*** DATASET ENTRIES Section Begins ***
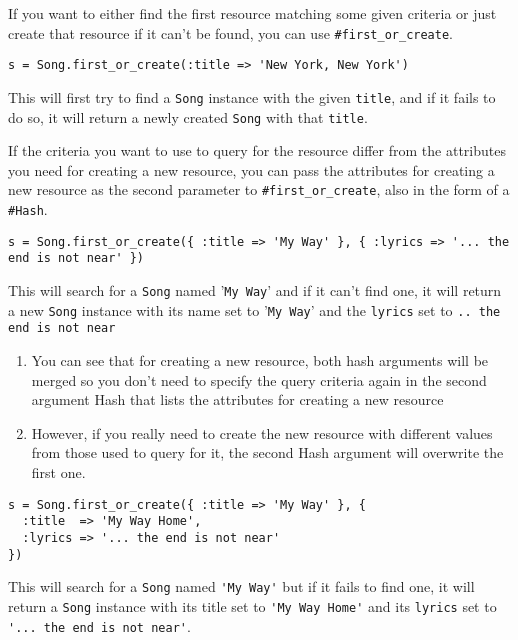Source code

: If you want to either find the first resource matching some given criteria or just create that resource if it can't be found, you can use \verb|#first_or_create|.

\begin{verbatim}
s = Song.first_or_create(:title => 'New York, New York')
\end{verbatim}
This will first try to find a \verb|Song| instance with the given \verb|title|, and if it fails to do so, it will return a newly created \verb|Song| with that \verb|title|.


If the criteria you want to use to query for the resource differ from the attributes you need for creating a new resource, you can pass the attributes for creating a new resource as the second parameter to \verb|#first_or_create|, also in the form of a \verb|#Hash|.

\begin{verbatim}
s = Song.first_or_create({ :title => 'My Way' }, { :lyrics => '... the end is not near' })
\end{verbatim}

This will search for a \verb|Song| named '\verb|My Way|' and if it
can't find one, it will return a new \verb|Song| instance with its
name set to '\verb|My Way|' and the \verb|lyrics| set to 
\verb|.. the end is not near| 

\begin{enumerate}
\item You can see that for creating a new resource, both hash
arguments will be merged so you don't need to specify the query
criteria again in the second argument Hash that lists the attributes
for creating a new resource
\item However, if you really need to create the new resource with
different values from those used to query for it, the second Hash
argument will overwrite the first one.
\end{enumerate}

\begin{verbatim}
s = Song.first_or_create({ :title => 'My Way' }, {
  :title  => 'My Way Home',
  :lyrics => '... the end is not near'
})
\end{verbatim}
This will search for a \verb|Song| named 
\verb|'My Way'| but if it fails to find one, 
it will return a \verb|Song| instance with its 
title set to \verb|'My Way Home'| and its 
\verb|lyrics| set to \verb|'... the end is not near'|.


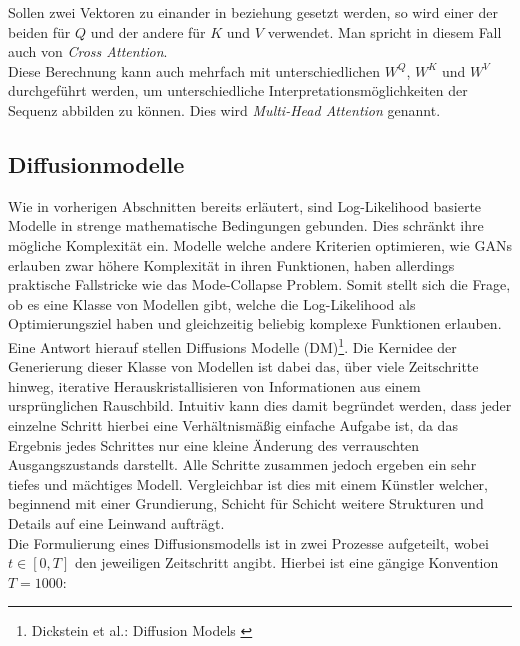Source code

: Sollen zwei Vektoren zu einander in beziehung gesetzt werden, so wird einer der beiden für $Q$ und der andere für $K$ und $V$ verwendet. Man spricht in diesem Fall auch von \textit{Cross Attention}. \\
Diese Berechnung kann auch mehrfach mit unterschiedlichen $W^Q$, $W^K$ und $W^V$ durchgeführt werden, um unterschiedliche Interpretationsmöglichkeiten der Sequenz abbilden zu können. Dies wird \textit{Multi-Head Attention} genannt.

\subsection{Diffusionmodelle}

Wie in vorherigen Abschnitten bereits erläutert, sind Log-Likelihood basierte Modelle in strenge mathematische Bedingungen gebunden. Dies schränkt ihre mögliche Komplexität ein. Modelle welche andere Kriterien optimieren, wie GANs erlauben zwar höhere Komplexität in ihren Funktionen, haben allerdings praktische Fallstricke wie das Mode-Collapse Problem. Somit stellt sich die Frage, ob es eine Klasse von Modellen gibt, welche die Log-Likelihood als Optimierungsziel haben und gleichzeitig beliebig komplexe Funktionen erlauben. \\
Eine Antwort hierauf stellen Diffusions Modelle (DM)\footnote{
    Dickstein et al.: Diffusion Models
    \cite{pmlr-v37-sohl-dickstein15}
}. Die Kernidee der Generierung dieser Klasse von Modellen ist dabei das, über viele Zeitschritte hinweg, iterative Herauskristallisieren von Informationen aus einem ursprünglichen Rauschbild. Intuitiv kann dies damit begründet werden, dass jeder einzelne Schritt hierbei eine Verhältnismäßig einfache Aufgabe ist, da das Ergebnis jedes Schrittes nur eine kleine Änderung des verrauschten Ausgangszustands darstellt. Alle Schritte zusammen jedoch ergeben ein sehr tiefes und mächtiges Modell. Vergleichbar ist dies mit einem Künstler welcher, beginnend mit einer Grundierung, Schicht für Schicht weitere Strukturen und Details auf eine Leinwand aufträgt. \\
Die Formulierung eines Diffusionsmodells ist in zwei Prozesse aufgeteilt, wobei $t \in [0,T]$ den jeweiligen Zeitschritt angibt. Hierbei ist eine gängige Konvention $T=1000$: 
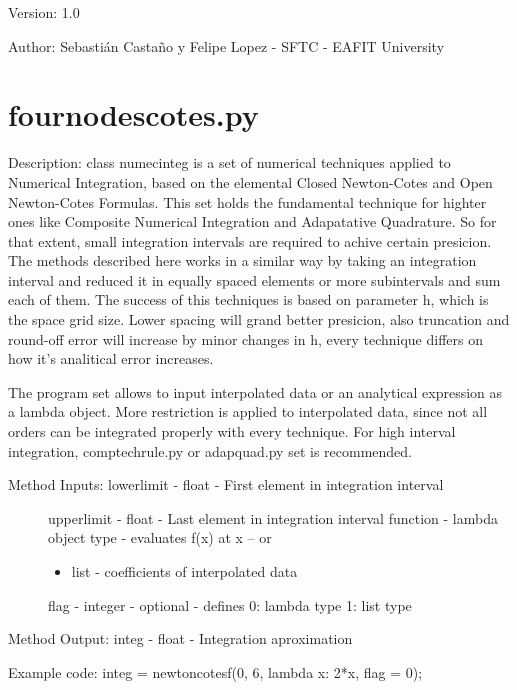 \documentclass[letterpaper,10pt,oneside]{sphinxmanual}
\theoremstyle{plain}%
\theoremstyle{definition}%
\theoremstyle{remark}%
\begin{document}
Version: 1.0

Author: Sebastián Castaño y Felipe Lopez - SFTC - EAFIT University


\section{fournodescotes.py}
\label{code:fournodescotes-py}\label{code:module-fournodescotes}
Description: class numecinteg is a set of numerical techniques applied to
Numerical Integration, based on the elemental Closed Newton-Cotes and
Open Newton-Cotes Formulas. This set holds the fundamental technique for
highter ones like Composite Numerical Integration and Adapatative Quadrature.
So for that extent, small integration intervals are required to achive certain
presicion. The methods described here works in a similar way by taking an
integration interval and reduced it in equally spaced elements or more 
subintervals and sum each of them. The success of this techniques is based
on parameter h, which is the space grid size. Lower spacing will grand better
presicion, also truncation and round-off error will increase by minor changes
in h, every technique differs on how it's analitical error increases.

The program set allows to input interpolated data or an analytical expression
as a lambda object. More restriction is applied to interpolated data, since
not all orders can be integrated properly with every technique. For high 
interval integration, comptechrule.py or adapquad.py set is recommended.
\begin{description}
\item[{Method Inputs: lowerlimit - float - First element in integration interval}] \leavevmode
upperlimit - float - Last element in integration interval
function - lambda object type - evaluates f(x) at x -- or
\begin{itemize}
\item {} 
list - coefficients of interpolated data

\end{itemize}

flag - integer - optional - defines 0: lambda type 1: list type

\end{description}

Method Output: integ - float - Integration aproximation

Example code: integ = newtoncotesf(0, 6, lambda x: 2*x, flag = 0);
\end{document}
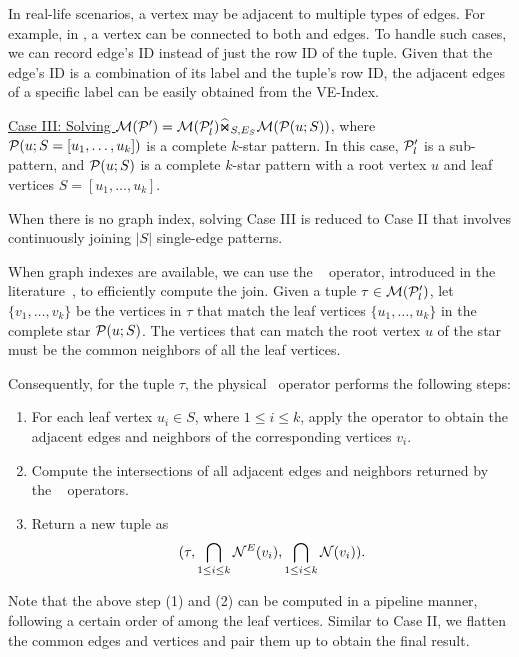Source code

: In real-life scenarios, a vertex may be adjacent to multiple types of edges. For example, in , a  vertex can be connected to both  and  edges. To handle such cases, we can record edge's ID instead of just the row ID of the tuple. Given that the edge's ID is a combination of its label and the tuple's row ID, the adjacent edges of a specific label can be easily obtained from the VE-Index.

\underline{Case III: Solving $\mathcal{M}(\mathcal{P}') = \mathcal{M}(\mathcal{P}'_l) \widehat{\Join}_{S, E_S} \mathcal{M}(\mathcal{P}(u;S))$}, where $\mathcal{P}(u;S = [u_1, \ldots, u_k])$ is a complete $k$-star pattern. In this case, $\mathcal{P}'_l$ is a sub-pattern, and $\mathcal{P}(u;S)$ is a complete $k$-star pattern with a root vertex $u$ and leaf vertices $S = [u_1, \ldots, u_k]$.

When there is no graph index, solving Case III is reduced to Case II that involves continuously joining $|S|$ single-edge patterns.

When graph indexes are available, we can use the \expandintersect~ operator, introduced in the literature~\cite{huge,GLogS,mhedhbi2019optimizing}, to efficiently compute the join. Given a tuple $\tau \in \mathcal{M}(\mathcal{P}'_l)$, let $\{v_1, \ldots, v_k\}$ be the vertices in $\tau$ that match the leaf vertices $\{u_1, \ldots, u_k\}$ in the complete star $\mathcal{P}(u;S)$. The vertices that can match the root vertex $u$ of the star must be the common neighbors of all the leaf vertices.

Consequently, for the tuple $\tau$, the physical ~operator performs the following steps:

\begin{enumerate}
\item For each leaf vertex $u_i \in S$, where $1 \leq i \leq k$, apply the  operator to obtain the adjacent edges and neighbors of the corresponding vertices $v_i$.
\item Compute the intersections of all adjacent edges and neighbors returned by the \expand~ operators.
\item Return a new tuple as
\[
    (\tau, \bigcap_{1 \leq i \leq k}{\mathcal{N}}^E(v_i), \bigcap_{1 \leq i \leq k}{\mathcal{N}}(v_i)).
\]
\end{enumerate}

Note that the above step (1) and (2) can be computed in a pipeline manner, following a certain order of among the leaf vertices.
Similar to Case II, we flatten the common edges and vertices and pair them up to obtain the final result.

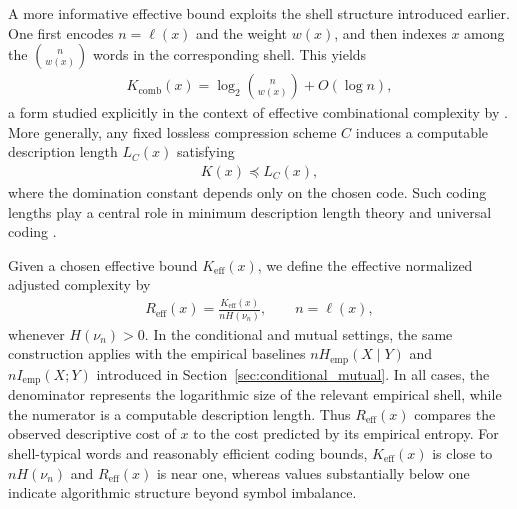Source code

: \documentclass[12pt]{article}
\begin{document}
A more informative effective bound exploits the shell structure introduced
earlier. One first encodes $n=\ell(x)$ and the weight $w(x)$, and then indexes
$x$ among the $\binom{n}{w(x)}$ words in the corresponding shell. This yields
\begin{eqnarray}
K_{\mathrm{comb}}(x)
=
\log_2\binom{n}{w(x)}+O(\log n),
\end{eqnarray}
a form studied explicitly in the context of effective combinational complexity
by \citet{StojanovicVidakovic1987}. More generally, any fixed lossless
compression scheme $C$ induces a computable description length $L_C(x)$
satisfying
\begin{eqnarray}
K(x) \preceq L_C(x),
\end{eqnarray}
where the domination constant depends only on the chosen code. Such coding
lengths play a central role in minimum description length theory and universal
coding \citep{Grunwald2007}.

Given a chosen effective bound $K_{\mathrm{eff}}(x)$, we define the effective
normalized adjusted complexity by
\begin{eqnarray}
R_{\mathrm{eff}}(x)
=
\frac{K_{\mathrm{eff}}(x)}{nH(\nu_n)},
\qquad n=\ell(x),
\label{eq:Reff_testing_clean}
\end{eqnarray}
whenever $H(\nu_n)>0$. In the conditional and mutual settings, the same
construction applies with the empirical baselines
$nH_{\mathrm{emp}}(X\mid Y)$ and $nI_{\mathrm{emp}}(X;Y)$ introduced in
Section~\ref{sec:conditional_mutual}. In all cases, the denominator represents
the logarithmic size of the relevant empirical shell, while the numerator is a
computable description length. Thus $R_{\mathrm{eff}}(x)$ compares the observed
descriptive cost of $x$ to the cost predicted by its empirical entropy. For
shell-typical words and reasonably efficient coding bounds,
$K_{\mathrm{eff}}(x)$ is close to $nH(\nu_n)$ and $R_{\mathrm{eff}}(x)$ is near
one, whereas values substantially below one indicate algorithmic structure
beyond symbol imbalance.
\end{document}
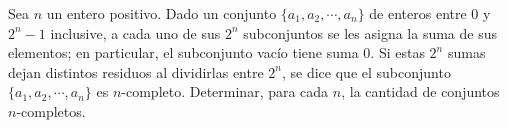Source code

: Sea $n$ un entero positivo. Dado un conjunto $\{ a_1, a_2, \cdots , a_n\}$ de enteros entre $0$ y $2^n - 1$ inclusive, a cada uno de sus $2^n$ subconjuntos se les asigna la suma de sus elementos; en particular, el subconjunto vacío tiene suma $0$. Si estas $2^n$ sumas dejan distintos residuos al dividirlas entre $2^n$, se dice que el subconjunto $\{ a_1,a_2,\cdots ,a_n\}$ es $n$-completo. Determinar, para cada $n$, la cantidad de conjuntos $n$-completos.

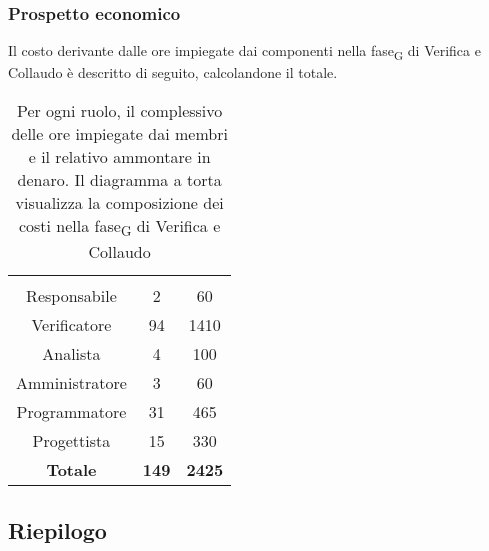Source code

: \subsubsection{Prospetto economico}
Il costo derivante dalle ore impiegate dai componenti nella \gls{fase}\textsubscript{G} di Verifica e Collaudo è descritto di seguito, calcolandone il totale.

\begin{table}[H]
	{\setlength{\parindent}{0cm}
		\begin{minipage}{.43\textwidth}
			\begin{tabular}{ccc}
				\rowcolorhead
				\headertitle{Ruolo} & \headertitle{Ore} & \headertitle{Costo(\euro{})}\\
				Responsabile & 2 & 60\\
				Verificatore & 94 & 1410\\
				Analista & 4 & 100\\
				Amministratore & 3 & 60\\
				Programmatore & 31 & 465\\
				Progettista & 15 & 330\\
				\hline
				\textbf{Totale} & \textbf{149} & \textbf{2425}\\
			\end{tabular}
		\end{minipage}%
		\begin{minipage}{.57\textwidth}
	\end{minipage} }
	\caption[Prospetto economico della \gls{fase}\textsubscript{G} di Verifica e Collaudo]{Per ogni ruolo, il complessivo delle ore impiegate dai membri e il relativo ammontare in denaro. Il diagramma a torta visualizza la composizione dei costi nella \gls{fase}\textsubscript{G} di Verifica e Collaudo}
\end{table}



\newpage



\subsection{Riepilogo}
*** DATASET ENTRIES Section Ends ***
*PROBLEM DESCRIPTION*:
Only one thing is wanted here, an exact copy of the lines from the first line above through the line containing "resource, both hash", minus any picture.

*ANSWER TO THIS PROBLEM*:
Source code

: If you want to either find the first resource matching some given criteria or just create that resource if it can't be found, you can use \verb|#first_or_create|.

\begin{verbatim}
s = Song.first_or_create(:title => 'New York, New York')
\end{verbatim}
This will first try to find a \verb|Song| instance with the given \verb|title|, and if it fails to do so, it will return a newly created \verb|Song| with that \verb|title|.


If the criteria you want to use to query for the resource differ from the attributes you need for creating a new resource, you can pass the attributes for creating a new resource as the second parameter to \verb|#first_or_create|, also in the form of a \verb|#Hash|.

\begin{verbatim}
s = Song.first_or_create({ :title => 'My Way' }, { :lyrics => '... the end is not near' })
\end{verbatim}

This will search for a \verb|Song| named '\verb|My Way|' and if it
can't find one, it will return a new \verb|Song| instance with its
name set to '\verb|My Way|' and the \verb|lyrics| set to 
\verb|.. the end is not near| 

\begin{enumerate}
\item You can see that for creating a new resource, both hash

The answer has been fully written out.